The problem: Please find all lines in the data that hold the string "where" and copy them.

Stored data entries:

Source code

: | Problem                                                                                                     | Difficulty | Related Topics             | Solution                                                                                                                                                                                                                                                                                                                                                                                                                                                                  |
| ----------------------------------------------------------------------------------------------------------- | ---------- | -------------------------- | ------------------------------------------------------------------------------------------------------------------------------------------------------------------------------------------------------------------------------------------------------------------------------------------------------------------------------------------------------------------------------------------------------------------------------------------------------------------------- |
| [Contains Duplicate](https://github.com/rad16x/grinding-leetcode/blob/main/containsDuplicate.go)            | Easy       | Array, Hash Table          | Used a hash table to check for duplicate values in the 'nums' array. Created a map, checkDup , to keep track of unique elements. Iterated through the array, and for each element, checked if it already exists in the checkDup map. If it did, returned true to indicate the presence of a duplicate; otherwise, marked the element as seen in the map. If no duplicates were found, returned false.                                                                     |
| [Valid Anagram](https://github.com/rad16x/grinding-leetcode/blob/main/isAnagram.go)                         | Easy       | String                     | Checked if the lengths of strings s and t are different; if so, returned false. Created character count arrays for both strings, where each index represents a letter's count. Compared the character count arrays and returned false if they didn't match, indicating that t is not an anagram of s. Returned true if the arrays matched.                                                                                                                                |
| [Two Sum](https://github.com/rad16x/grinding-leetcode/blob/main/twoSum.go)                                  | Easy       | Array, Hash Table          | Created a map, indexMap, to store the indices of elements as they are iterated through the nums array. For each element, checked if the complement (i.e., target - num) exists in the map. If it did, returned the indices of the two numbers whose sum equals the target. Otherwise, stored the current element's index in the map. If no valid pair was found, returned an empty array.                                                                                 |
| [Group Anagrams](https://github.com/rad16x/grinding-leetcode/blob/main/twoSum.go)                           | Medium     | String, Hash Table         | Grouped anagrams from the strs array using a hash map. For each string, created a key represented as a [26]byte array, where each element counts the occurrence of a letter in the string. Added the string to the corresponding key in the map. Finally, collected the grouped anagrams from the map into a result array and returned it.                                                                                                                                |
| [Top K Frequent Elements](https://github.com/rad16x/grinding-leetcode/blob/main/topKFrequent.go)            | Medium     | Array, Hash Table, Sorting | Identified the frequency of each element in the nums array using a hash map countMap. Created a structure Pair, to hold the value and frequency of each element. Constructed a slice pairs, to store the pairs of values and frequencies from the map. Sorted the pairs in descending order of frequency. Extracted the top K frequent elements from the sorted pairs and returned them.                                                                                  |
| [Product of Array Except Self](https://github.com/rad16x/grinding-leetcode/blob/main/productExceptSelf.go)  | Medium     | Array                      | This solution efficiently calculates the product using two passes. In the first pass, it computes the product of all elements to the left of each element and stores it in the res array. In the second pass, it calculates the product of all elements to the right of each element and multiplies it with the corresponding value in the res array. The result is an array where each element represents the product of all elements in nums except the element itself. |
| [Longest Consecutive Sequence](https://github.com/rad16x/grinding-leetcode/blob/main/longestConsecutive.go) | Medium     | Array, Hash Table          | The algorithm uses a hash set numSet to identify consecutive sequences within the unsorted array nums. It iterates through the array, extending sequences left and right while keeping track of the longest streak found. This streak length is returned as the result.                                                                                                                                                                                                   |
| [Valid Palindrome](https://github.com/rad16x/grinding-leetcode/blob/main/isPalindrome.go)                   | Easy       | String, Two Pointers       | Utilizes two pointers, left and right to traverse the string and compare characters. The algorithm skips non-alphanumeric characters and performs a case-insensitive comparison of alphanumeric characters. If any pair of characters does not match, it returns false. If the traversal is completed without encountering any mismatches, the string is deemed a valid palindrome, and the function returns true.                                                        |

==

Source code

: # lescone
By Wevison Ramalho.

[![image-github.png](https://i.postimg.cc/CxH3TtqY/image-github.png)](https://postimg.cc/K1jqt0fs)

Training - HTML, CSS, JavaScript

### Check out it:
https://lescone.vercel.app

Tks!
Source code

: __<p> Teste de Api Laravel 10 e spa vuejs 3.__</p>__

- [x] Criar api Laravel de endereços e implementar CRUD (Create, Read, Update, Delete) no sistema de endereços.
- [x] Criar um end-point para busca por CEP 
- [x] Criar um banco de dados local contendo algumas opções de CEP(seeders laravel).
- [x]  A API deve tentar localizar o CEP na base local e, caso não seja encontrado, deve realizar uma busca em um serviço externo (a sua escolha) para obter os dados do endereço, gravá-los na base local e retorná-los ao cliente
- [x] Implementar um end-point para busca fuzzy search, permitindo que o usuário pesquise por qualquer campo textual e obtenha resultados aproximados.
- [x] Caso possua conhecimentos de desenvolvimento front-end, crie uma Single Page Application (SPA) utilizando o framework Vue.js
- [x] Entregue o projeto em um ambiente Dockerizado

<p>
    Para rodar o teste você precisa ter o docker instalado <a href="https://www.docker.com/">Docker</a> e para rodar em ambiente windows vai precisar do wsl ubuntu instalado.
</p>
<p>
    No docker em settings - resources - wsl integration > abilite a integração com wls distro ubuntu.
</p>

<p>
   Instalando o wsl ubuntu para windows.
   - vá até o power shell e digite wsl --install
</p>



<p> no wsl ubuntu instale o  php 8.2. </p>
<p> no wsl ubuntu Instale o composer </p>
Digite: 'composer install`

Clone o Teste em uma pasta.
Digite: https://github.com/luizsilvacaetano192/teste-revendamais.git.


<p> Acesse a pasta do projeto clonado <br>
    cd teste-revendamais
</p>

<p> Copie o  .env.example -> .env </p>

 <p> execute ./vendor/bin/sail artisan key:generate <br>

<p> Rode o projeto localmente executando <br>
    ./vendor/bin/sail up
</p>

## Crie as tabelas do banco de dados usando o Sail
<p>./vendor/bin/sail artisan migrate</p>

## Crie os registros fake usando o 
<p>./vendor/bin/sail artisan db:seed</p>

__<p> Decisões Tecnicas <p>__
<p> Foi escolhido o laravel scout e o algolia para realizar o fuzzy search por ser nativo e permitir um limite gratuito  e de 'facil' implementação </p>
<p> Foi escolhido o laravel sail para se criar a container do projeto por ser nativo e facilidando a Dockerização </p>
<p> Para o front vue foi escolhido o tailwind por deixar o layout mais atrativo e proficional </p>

...

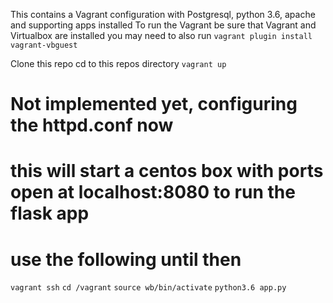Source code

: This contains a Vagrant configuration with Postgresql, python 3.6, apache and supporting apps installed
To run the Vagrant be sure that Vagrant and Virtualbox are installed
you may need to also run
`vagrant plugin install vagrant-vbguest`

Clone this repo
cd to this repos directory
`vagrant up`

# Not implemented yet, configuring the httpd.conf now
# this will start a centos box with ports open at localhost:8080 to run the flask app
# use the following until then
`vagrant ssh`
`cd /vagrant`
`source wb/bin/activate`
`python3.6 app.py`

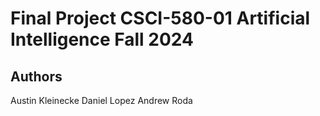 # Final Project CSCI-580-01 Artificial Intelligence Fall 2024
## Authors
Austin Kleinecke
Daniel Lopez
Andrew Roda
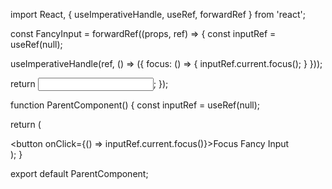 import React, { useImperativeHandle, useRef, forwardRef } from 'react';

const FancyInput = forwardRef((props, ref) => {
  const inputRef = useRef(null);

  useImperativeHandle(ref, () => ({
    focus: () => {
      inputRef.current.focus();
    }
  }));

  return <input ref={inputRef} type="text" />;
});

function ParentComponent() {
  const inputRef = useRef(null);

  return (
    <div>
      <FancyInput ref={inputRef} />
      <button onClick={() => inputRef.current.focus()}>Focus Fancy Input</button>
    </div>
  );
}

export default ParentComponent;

Result for this exercise:
| [Valid Anagram](https://github.com/rad16x/grinding-leetcode/blob/main/isAnagram.go)                         | Easy       | String                     | Checked if the lengths of strings s and t are different; if so, returned false. Created character count arrays for both strings, where each index represents a letter's count. Compared the character count arrays and returned false if they didn't match, indicating that t is not an anagram of s. Returned true if the arrays matched.                                                                                                                                |
| [Group Anagrams](https://github.com/rad16x/grinding-leetcode/blob/main/twoSum.go)                           | Medium     | String, Hash Table         | Grouped anagrams from the strs array using a hash map. For each string, created a key represented as a [26]byte array, where each element counts the occurrence of a letter in the string. Added the string to the corresponding key in the map. Finally, collected the grouped anagrams from the map into a result array and returned it.                                                                                                                                |
| [Product of Array Except Self](https://github.com/rad16x/grinding-leetcode/blob/main/productExceptSelf.go)  | Medium     | Array                      | This solution efficiently calculates the product using two passes. In the first pass, it computes the product of all elements to the left of each element and stores it in the res array. In the second pass, it calculates the product of all elements to the right of each element and multiplies it with the corresponding value in the res array. The result is an array where each element represents the product of all elements in nums except the element itself. |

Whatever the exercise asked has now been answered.